Estes questionamentos, embora sejam atuais, no passado May (1973)
compreendeu a necessidade de provar um êxito social:
“Precisamos estar sempre provando que somos um <<êxito
social>> pelo fato de nos procurarem, de nunca andarmos sós. Se
a pessoa é estimada, isto é, socialmente aceita, acredita-se que
raramente esteja só. Não ser estimada é um fracasso” (MAY,
1973, p. 25).
Provar que é um “êxito social” nas redes sociais pode ser comparado com
a busca por receber mais “likes” e “compartilhamentos”. O fato de estar no mundo,
e vivenciar as mudanças que acontecem diariamente, principalmente ao que se
fala de tecnologia e redes sociais, faz-se perceber questões como o modo de ser
do homem. Assim, buscar os “likes” implica num modo de estar no mundo de
forma estimada.
O homem que apresenta um modo de ser remete ao Dasein, ou o “ser-aí”,
termo usado por Martin Heidegger para designar o ser-no-mundo. “[...]

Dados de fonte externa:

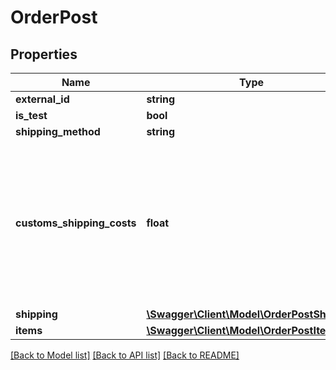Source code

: # OrderPost

## Properties
Name | Type | Description | Notes
------------ | ------------- | ------------- | -------------
**external_id** | **string** |  | [optional] 
**is_test** | **bool** |  | [optional] 
**shipping_method** | **string** |  | [optional] 
**customs_shipping_costs** | **float** | Used to print the customs duty value of the order item and shipping costs shown on the customs duty invoice | [optional] 
**shipping** | [**\Swagger\Client\Model\OrderPostShipping**](OrderPostShipping.md) |  | [optional] 
**items** | [**\Swagger\Client\Model\OrderPostItems[]**](OrderPostItems.md) |  | [optional] 

[[Back to Model list]](../README.md#documentation-for-models) [[Back to API list]](../README.md#documentation-for-api-endpoints) [[Back to README]](../README.md)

O Dasein não é um subsistente que possui além disso como dote adjetivo o poder
de fazer algo, mas ele é primariamente ser-possível” (HEIDEGGER 2012 apud
BRAGA, FARINHA, 2017, p. 66).
O homem está sempre em uma situação, lançado nela e em uma relação
ativa com ela “Ser é o que neste ente sempre está em jogo” (HEIDEGGER
1927/2006 apud ROEHE, DUTRA, 2014, p. 107). Neste sentido, a medida que o
Ser está sempre em evidência, na própria existência, a essência do ser humano
está em “ter de ser”. As características do Ser do homem são os modos possíveis
de ser, pois o ser-aí é lançado no mundo das possibilidades.
O Dasein é o Ser que, cotidianamente, vive como mais um entre os entes,
estabelecendo uma relação pela qual a característica ontológica fica encoberta.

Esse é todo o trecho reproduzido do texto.